Marco Santos

Nomad CSI with Scaleway


I’ve been an early adopter of Nomad and Scaleway, use them for both personal and professional workloads and I’ve been very happy with both so far however there was a limitation until recently…

Running stateless services with persistent volumes was not possible until the release of Nomad 0.11 with CSI support (Container Storage Interface) and Scaleway support for Block Storage.

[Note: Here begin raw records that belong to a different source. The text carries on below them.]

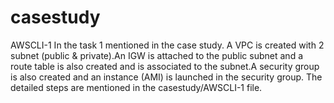 # casestudy
AWSCLI-1
In the task 1 mentioned in the case study. A VPC is created with 2 subnet (public & private).An IGW is attached to the public subnet and a route table is also created and is  associated to the subnet.A security group is also created and an instance (AMI) is launched in the security group.
The detailed steps are mentioned in the casestudy/AWSCLI-1 file.
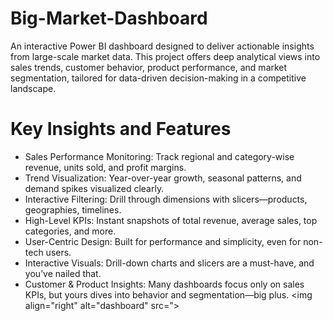 # Big-Market-Dashboard
An interactive Power BI dashboard designed to deliver actionable insights from large-scale market data. This project offers deep analytical views into sales trends, customer behavior, product performance, and market segmentation, tailored for data-driven decision-making in a competitive landscape.
# Key Insights and Features
- Sales Performance Monitoring: Track regional and category-wise revenue, units sold, and profit margins.
- Trend Visualization: Year-over-year growth, seasonal patterns, and demand spikes visualized clearly.
- Interactive Filtering: Drill through dimensions with slicers—products, geographies, timelines.
- High-Level KPIs: Instant snapshots of total revenue, average sales, top categories, and more.
- User-Centric Design: Built for performance and simplicity, even for non-tech users.
- Interactive Visuals: Drill-down charts and slicers are a must-have, and you’ve nailed that.
- Customer & Product Insights: Many dashboards focus only on sales KPIs, but yours dives into behavior and segmentation—big plus.
<img align="right" alt="dashboard"  src=">
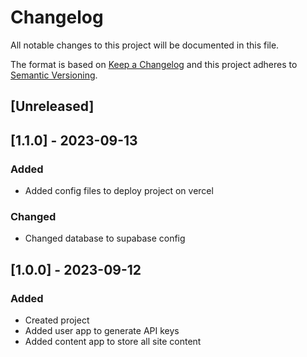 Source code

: # Changelog

All notable changes to this project will be documented in this file.

The format is based on [Keep a Changelog](http://keepachangelog.com/en/1.0.0/)
and this project adheres to [Semantic Versioning](http://semver.org/spec/v2.0.0.html).

## [Unreleased]
## [1.1.0] - 2023-09-13
### Added
- Added config files to deploy project on vercel
### Changed
- Changed database to supabase config

## [1.0.0] - 2023-09-12
### Added
- Created project
- Added user app to generate API keys
- Added content app to store all site content
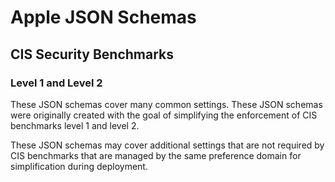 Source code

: # Apple JSON Schemas
## CIS Security Benchmarks 
### Level 1 and Level 2

These JSON schemas cover many common settings. These JSON schemas were originally created with the goal of simplifying the enforcement of CIS benchmarks level 1 and level 2.

These JSON schemas may cover additional settings that are not required by CIS benchmarks that are managed by the same preference domain for simplification during deployment.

Using CSI with Nomad is still in Beta, as I am writing nomad is at version 1.1.0 and they have been releasing improvements and bug fixing for their integration, some of the limitations and headaches that I faced during the integration of both are now solved.

How CSI works on Nomad?

Nomad CSI works by registering a controller plugin (coordinate block storage volumes) and a node plugin (mounting block storage on nodes), Nomad already provides documentation on how to do it on AWS.

Nomad with Scaleway

Scaleway implements also its version of CSI, the major changes are:

Environment variables must be populated accordingly with the following values:

  • SCW_ACCESS_KEY, SCW_SECRET_KEY

    Available after the generation of an account API Key

  • SCW_DEFAULT_PROJECT_ID

    Account Project ID

  • SCW_DEFAULT_ZONE

    Zone (fr-par-1, fr-par-2, …)

The following templates are based on the Nomad documentation with a few tweaks. Running the following commands will start scheduling in the Nomad cluster.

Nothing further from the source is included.